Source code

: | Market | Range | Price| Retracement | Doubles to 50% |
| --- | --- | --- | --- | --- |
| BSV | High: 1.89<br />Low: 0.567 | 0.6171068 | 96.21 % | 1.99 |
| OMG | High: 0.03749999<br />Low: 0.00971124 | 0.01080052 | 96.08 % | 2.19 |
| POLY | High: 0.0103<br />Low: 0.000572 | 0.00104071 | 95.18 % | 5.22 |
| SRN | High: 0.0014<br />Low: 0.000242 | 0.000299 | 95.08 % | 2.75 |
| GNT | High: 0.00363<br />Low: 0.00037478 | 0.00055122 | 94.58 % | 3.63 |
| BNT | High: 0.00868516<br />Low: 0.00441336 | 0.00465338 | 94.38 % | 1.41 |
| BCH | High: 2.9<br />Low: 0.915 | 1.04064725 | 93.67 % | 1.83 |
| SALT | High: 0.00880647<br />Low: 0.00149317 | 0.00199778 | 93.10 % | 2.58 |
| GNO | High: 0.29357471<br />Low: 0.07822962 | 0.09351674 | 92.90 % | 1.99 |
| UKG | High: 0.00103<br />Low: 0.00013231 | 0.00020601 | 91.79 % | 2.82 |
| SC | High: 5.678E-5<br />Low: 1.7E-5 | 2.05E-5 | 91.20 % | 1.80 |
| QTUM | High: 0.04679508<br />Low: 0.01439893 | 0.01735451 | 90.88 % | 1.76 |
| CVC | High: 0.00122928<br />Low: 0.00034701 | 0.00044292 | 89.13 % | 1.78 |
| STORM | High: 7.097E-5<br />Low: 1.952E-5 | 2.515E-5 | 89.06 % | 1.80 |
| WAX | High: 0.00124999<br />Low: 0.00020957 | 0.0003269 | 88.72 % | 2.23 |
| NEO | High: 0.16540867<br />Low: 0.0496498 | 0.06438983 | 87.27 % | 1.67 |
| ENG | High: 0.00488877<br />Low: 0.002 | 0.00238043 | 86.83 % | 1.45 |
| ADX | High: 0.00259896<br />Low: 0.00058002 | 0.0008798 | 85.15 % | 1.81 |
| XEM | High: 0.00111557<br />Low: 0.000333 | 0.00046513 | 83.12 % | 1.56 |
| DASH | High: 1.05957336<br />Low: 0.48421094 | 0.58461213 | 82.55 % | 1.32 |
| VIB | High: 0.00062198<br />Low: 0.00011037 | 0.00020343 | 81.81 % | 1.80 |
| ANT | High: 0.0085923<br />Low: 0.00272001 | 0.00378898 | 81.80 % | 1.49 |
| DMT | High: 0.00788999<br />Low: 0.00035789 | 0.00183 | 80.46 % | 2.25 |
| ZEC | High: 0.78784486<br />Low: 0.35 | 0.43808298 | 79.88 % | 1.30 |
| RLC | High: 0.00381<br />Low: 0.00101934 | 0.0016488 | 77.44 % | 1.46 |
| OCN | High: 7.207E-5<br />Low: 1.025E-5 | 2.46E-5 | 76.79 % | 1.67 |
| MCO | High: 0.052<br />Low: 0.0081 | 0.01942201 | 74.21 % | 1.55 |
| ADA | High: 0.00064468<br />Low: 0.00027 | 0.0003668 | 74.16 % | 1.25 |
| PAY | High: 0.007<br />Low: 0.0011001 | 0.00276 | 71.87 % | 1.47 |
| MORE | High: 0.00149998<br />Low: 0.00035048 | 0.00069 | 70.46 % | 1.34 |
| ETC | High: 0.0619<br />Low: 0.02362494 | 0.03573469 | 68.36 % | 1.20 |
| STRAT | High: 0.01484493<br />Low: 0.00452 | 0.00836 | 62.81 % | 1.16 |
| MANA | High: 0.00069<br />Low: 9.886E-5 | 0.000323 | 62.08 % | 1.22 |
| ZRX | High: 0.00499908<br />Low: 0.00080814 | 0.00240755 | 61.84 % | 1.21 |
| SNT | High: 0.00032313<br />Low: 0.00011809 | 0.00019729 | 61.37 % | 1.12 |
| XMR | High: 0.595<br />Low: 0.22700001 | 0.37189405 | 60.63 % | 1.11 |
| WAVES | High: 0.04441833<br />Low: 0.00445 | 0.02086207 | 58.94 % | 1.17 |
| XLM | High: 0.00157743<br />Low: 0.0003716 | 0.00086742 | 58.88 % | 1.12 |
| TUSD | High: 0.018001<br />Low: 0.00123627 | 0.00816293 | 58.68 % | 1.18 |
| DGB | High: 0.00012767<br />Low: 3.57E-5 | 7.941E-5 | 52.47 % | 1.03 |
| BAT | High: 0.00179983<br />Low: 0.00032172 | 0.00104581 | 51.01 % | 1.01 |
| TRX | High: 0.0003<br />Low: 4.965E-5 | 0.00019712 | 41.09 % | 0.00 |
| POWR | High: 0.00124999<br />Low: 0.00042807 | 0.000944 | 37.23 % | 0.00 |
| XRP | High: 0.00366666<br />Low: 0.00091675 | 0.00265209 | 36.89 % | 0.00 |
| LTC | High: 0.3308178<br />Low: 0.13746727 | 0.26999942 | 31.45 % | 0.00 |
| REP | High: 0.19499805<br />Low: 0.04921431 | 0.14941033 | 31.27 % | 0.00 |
=-=-=
Retype every record above exactly as it appears.

Source code

: | Market | Range | Price| Retracement | Doubles to 50% |
| --- | --- | --- | --- | --- |
| BSV | High: 1.89<br />Low: 0.567 | 0.6171068 | 96.21 % | 1.99 |
| OMG | High: 0.03749999<br />Low: 0.00971124 | 0.01080052 | 96.08 % | 2.19 |
| POLY | High: 0.0103<br />Low: 0.000572 | 0.00104071 | 95.18 % | 5.22 |
| SRN | High: 0.0014<br />Low: 0.000242 | 0.000299 | 95.08 % | 2.75 |
| GNT | High: 0.00363<br />Low: 0.00037478 | 0.00055122 | 94.58 % | 3.63 |
| BNT | High: 0.00868516<br />Low: 0.00441336 | 0.00465338 | 94.38 % | 1.41 |
| BCH | High: 2.9<br />Low: 0.915 | 1.04064725 | 93.67 % | 1.83 |
| SALT | High: 0.00880647<br />Low: 0.00149317 | 0.00199778 | 93.10 % | 2.58 |
| GNO | High: 0.29357471<br />Low: 0.07822962 | 0.09351674 | 92.90 % | 1.99 |
| UKG | High: 0.00103<br />Low: 0.00013231 | 0.00020601 | 91.79 % | 2.82 |
| SC | High: 5.678E-5<br />Low: 1.7E-5 | 2.05E-5 | 91.20 % | 1.80 |
| QTUM | High: 0.04679508<br />Low: 0.01439893 | 0.01735451 | 90.88 % | 1.76 |
| CVC | High: 0.00122928<br />Low: 0.00034701 | 0.00044292 | 89.13 % | 1.78 |
| STORM | High: 7.097E-5<br />Low: 1.952E-5 | 2.515E-5 | 89.06 % | 1.80 |
| WAX | High: 0.00124999<br />Low: 0.00020957 | 0.0003269 | 88.72 % | 2.23 |
| NEO | High: 0.16540867<br />Low: 0.0496498 | 0.06438983 | 87.27 % | 1.67 |
| ENG | High: 0.00488877<br />Low: 0.002 | 0.00238043 | 86.83 % | 1.45 |
| ADX | High: 0.00259896<br />Low: 0.00058002 | 0.0008798 | 85.15 % | 1.81 |
| XEM | High: 0.00111557<br />Low: 0.000333 | 0.00046513 | 83.12 % | 1.56 |
| DASH | High: 1.05957336<br />Low: 0.48421094 | 0.58461213 | 82.55 % | 1.32 |
| VIB | High: 0.00062198<br />Low: 0.00011037 | 0.00020343 | 81.81 % | 1.80 |
| ANT | High: 0.0085923<br />Low: 0.00272001 | 0.00378898 | 81.80 % | 1.49 |
| DMT | High: 0.00788999<br />Low: 0.00035789 | 0.00183 | 80.46 % | 2.25 |
| ZEC | High: 0.78784486<br />Low: 0.35 | 0.43808298 | 79.88 % | 1.30 |
| RLC | High: 0.00381<br />Low: 0.00101934 | 0.0016488 | 77.44 % | 1.46 |
| OCN | High: 7.207E-5<br />Low: 1.025E-5 | 2.46E-5 | 76.79 % | 1.67 |
| MCO | High: 0.052<br />Low: 0.0081 | 0.01942201 | 74.21 % | 1.55 |
| ADA | High: 0.00064468<br />Low: 0.00027 | 0.0003668 | 74.16 % | 1.25 |
| PAY | High: 0.007<br />Low: 0.0011001 | 0.00276 | 71.87 % | 1.47 |
| MORE | High: 0.00149998<br />Low: 0.00035048 | 0.00069 | 70.46 % | 1.34 |
| ETC | High: 0.0619<br />Low: 0.02362494 | 0.03573469 | 68.36 % | 1.20 |
| STRAT | High: 0.01484493<br />Low: 0.00452 | 0.00836 | 62.81 % | 1.16 |
| MANA | High: 0.00069<br />Low: 9.886E-5 | 0.000323 | 62.08 % | 1.22 |
| ZRX | High: 0.00499908<br />Low: 0.00080814 | 0.00240755 | 61.84 % | 1.21 |
| SNT | High: 0.00032313<br />Low: 0.00011809 | 0.00019729 | 61.37 % | 1.12 |
| XMR | High: 0.595<br />Low: 0.22700001 | 0.37189405 | 60.63 % | 1.11 |
| WAVES | High: 0.04441833<br />Low: 0.00445 | 0.02086207 | 58.94 % | 1.17 |
| XLM | High: 0.00157743<br />Low: 0.0003716 | 0.00086742 | 58.88 % | 1.12 |
| TUSD | High: 0.018001<br />Low: 0.00123627 | 0.00816293 | 58.68 % | 1.18 |
| DGB | High: 0.00012767<br />Low: 3.57E-5 | 7.941E-5 | 52.47 % | 1.03 |
| BAT | High: 0.00179983<br />Low: 0.00032172 | 0.00104581 | 51.01 % | 1.01 |
| TRX | High: 0.0003<br />Low: 4.965E-5 | 0.00019712 | 41.09 % | 0.00 |
| POWR | High: 0.00124999<br />Low: 0.00042807 | 0.000944 | 37.23 % | 0.00 |
| XRP | High: 0.00366666<br />Low: 0.00091675 | 0.00265209 | 36.89 % | 0.00 |
| LTC | High: 0.3308178<br />Low: 0.13746727 | 0.26999942 | 31.45 % | 0.00 |
| REP | High: 0.19499805<br />Low: 0.04921431 | 0.14941033 | 31.27 % | 0.00 |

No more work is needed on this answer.